* Assignment
Each line that contains "called" needs to be copied from the listing.
=== Begin Enclosure ===
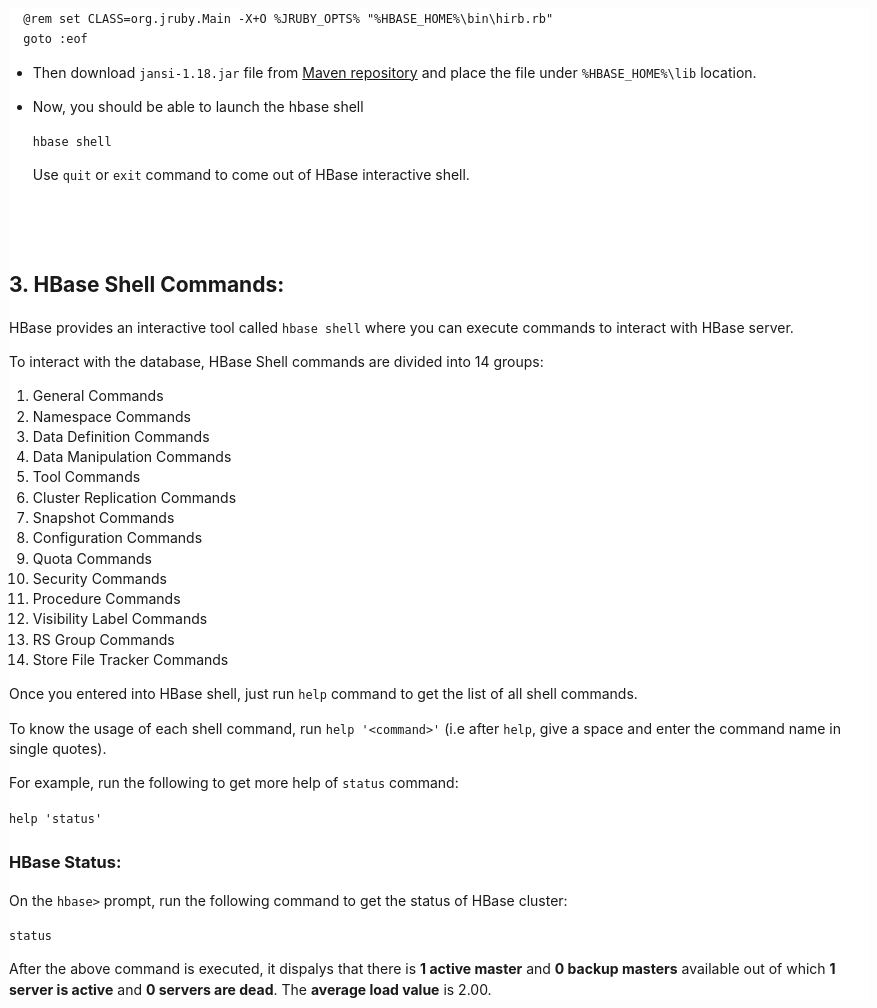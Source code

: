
   ```
    @rem set CLASS=org.jruby.Main -X+O %JRUBY_OPTS% "%HBASE_HOME%\bin\hirb.rb"
    goto :eof
  ```

* Then download `jansi-1.18.jar` file from [Maven repository](https://mvnrepository.com/artifact/org.fusesource.jansi/jansi/1.18) and place the file under `%HBASE_HOME%\lib` location.

* Now, you should be able to launch the hbase shell 
  ```
  hbase shell
  ```
  Use `quit` or `exit` command  to come out of HBase interactive shell.
<br/>
<br/>

## 3.	HBase Shell Commands:
HBase provides an interactive tool called `hbase shell` where you can execute commands to interact with HBase server. 

To interact with the database, HBase Shell commands are divided into 14 groups: 
1.	General Commands
2.	Namespace Commands
3.	Data Definition Commands
4.	Data Manipulation Commands
5.	Tool Commands
6.	Cluster Replication Commands
7.	Snapshot Commands
8.	Configuration Commands
9.	Quota Commands
10.	Security Commands
11.	Procedure Commands
12.	Visibility Label Commands
13.	RS Group Commands
14.	Store File Tracker Commands

Once you entered into HBase shell, just run `help` command to get the list of all shell commands. 

To know the usage of each shell command, run `help '<command>'` (i.e after `help`, give a space and enter the command name in single quotes).

For example, run the following to get more help of `status` command:
```
help 'status'
```

### HBase Status:
On the `hbase>` prompt, run the following command to get the status of HBase cluster:
```
status
```
After the above command is executed, it dispalys that there is **1 active master** and **0 backup masters** available out of which **1 server is active** and **0 servers are dead**. 
The **average load value** is 2.00.
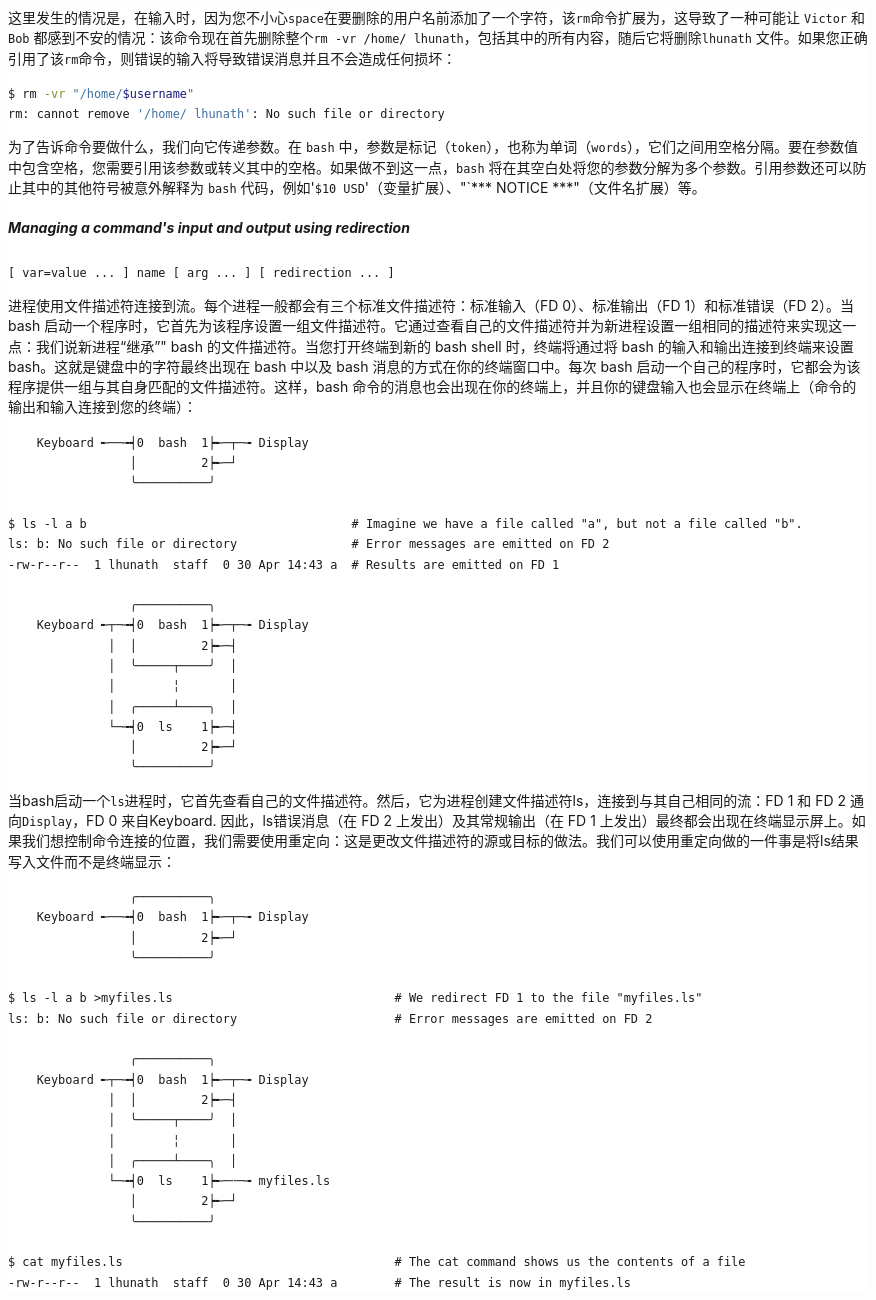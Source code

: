 这里发生的情况是，在输入时，因为您不小心`space`在要删除的用户名前添加了一个字符，该`rm`命令扩展为，这导致了一种可能让 `Victor` 和 `Bob` 都感到不安的情况：该命令现在首先删除整个`rm -vr /home/ lhunath`，包括其中的所有内容，随后它将删除`lhunath` 文件。如果您正确引用了该`rm`命令，则错误的输入将导致错误消息并且不会造成任何损坏：
```bash
$ rm -vr "/home/$username"
rm: cannot remove '/home/ lhunath': No such file or directory
```
为了告诉命令要做什么，我们向它传递参数。在 `bash` 中，参数是标记（`token`），也称为单词（`words`），它们之间用空格分隔。要在参数值中包含空格，您需要引用该参数或转义其中的空格。如果做不到这一点，`bash` 将在其空白处将您的参数分解为多个参数。引用参数还可以防止其中的其他符号被意外解释为 `bash` 代码，例如'`$10 USD`'（变量​​扩展）、"`*** NOTICE ***"（文件名扩展）等。


##### Managing a command's input and output using redirection

```
[ var=value ... ] name [ arg ... ] [ redirection ... ]
```
进程使用文件描述符连接到流。每个进程一般都会有三个标准文件描述符：标准输入（FD 0）、标准输出（FD 1）和标准错误（FD 2）。当 bash 启动一个程序时，它首先为该程序设置一组文件描述符。它通过查看自己的文件描述符并为新进程设置一组相同的描述符来实现这一点：我们说新进程“继承”" bash 的文件描述符。当您打开终端到新的 bash shell 时，终端将通过将 bash 的输入和输出连接到终端来设置 bash。这就是键盘中的字符最终出现在 bash 中以及 bash 消息的方式在你的终端窗口中。每次 bash 启动一个自己的程序时，它都会为该程序提供一组与其自身匹配的文件描述符。这样，bash 命令的消息也会出现在你的终端上，并且你的键盘输入也会显示在终端上（命令的输出和输入连接到您的终端）：
```              ╭──────────╮
    Keyboard ╾──╼┥0  bash  1┝╾─┬─╼ Display
                 │         2┝╾─┘
                 ╰──────────╯

$ ls -l a b                                     # Imagine we have a file called "a", but not a file called "b".
ls: b: No such file or directory                # Error messages are emitted on FD 2
-rw-r--r--  1 lhunath  staff  0 30 Apr 14:43 a  # Results are emitted on FD 1

                 ╭──────────╮
    Keyboard ╾┬─╼┥0  bash  1┝╾─┬─╼ Display
              │  │         2┝╾─┤ 
              │  ╰─────┬────╯  │
              │        ╎       │
              │  ╭─────┴────╮  │
              └─╼┥0  ls    1┝╾─┤
                 │         2┝╾─┘
                 ╰──────────╯
```
当bash启动一个`ls`进程时，它首先查看自己的文件描述符。然后，它为进程创建文件描述符ls，连接到与其自己相同的流：FD 1 和 FD 2 通向`Display`，FD 0 来自Keyboard. 因此，ls错误消息（在 FD 2 上发出）及其常规输出（在 FD 1 上发出）最终都会出现在终端显示屏上。如果我们想控制命令连接的位置，我们需要使用重定向：这是更改文件描述符的源或目标的做法。我们可以使用重定向做的一件事是将ls结果写入文件而不是终端显示：
```
                 ╭──────────╮
    Keyboard ╾──╼┥0  bash  1┝╾─┬─╼ Display
                 │         2┝╾─┘
                 ╰──────────╯

$ ls -l a b >myfiles.ls                               # We redirect FD 1 to the file "myfiles.ls"
ls: b: No such file or directory                      # Error messages are emitted on FD 2

                 ╭──────────╮
    Keyboard ╾┬─╼┥0  bash  1┝╾─┬─╼ Display
              │  │         2┝╾─┤
              │  ╰─────┬────╯  │
              │        ╎       │
              │  ╭─────┴────╮  │
              └─╼┥0  ls    1┝╾─╌─╼ myfiles.ls
                 │         2┝╾─┘
                 ╰──────────╯

$ cat myfiles.ls                                      # The cat command shows us the contents of a file
-rw-r--r--  1 lhunath  staff  0 30 Apr 14:43 a        # The result is now in myfiles.ls
```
=== End Enclosure ===
* Solved problem
HBase provides an interactive tool called `hbase shell` where you can execute commands to interact with HBase server. 
$ ls -l a b                                     # Imagine we have a file called "a", but not a file called "b".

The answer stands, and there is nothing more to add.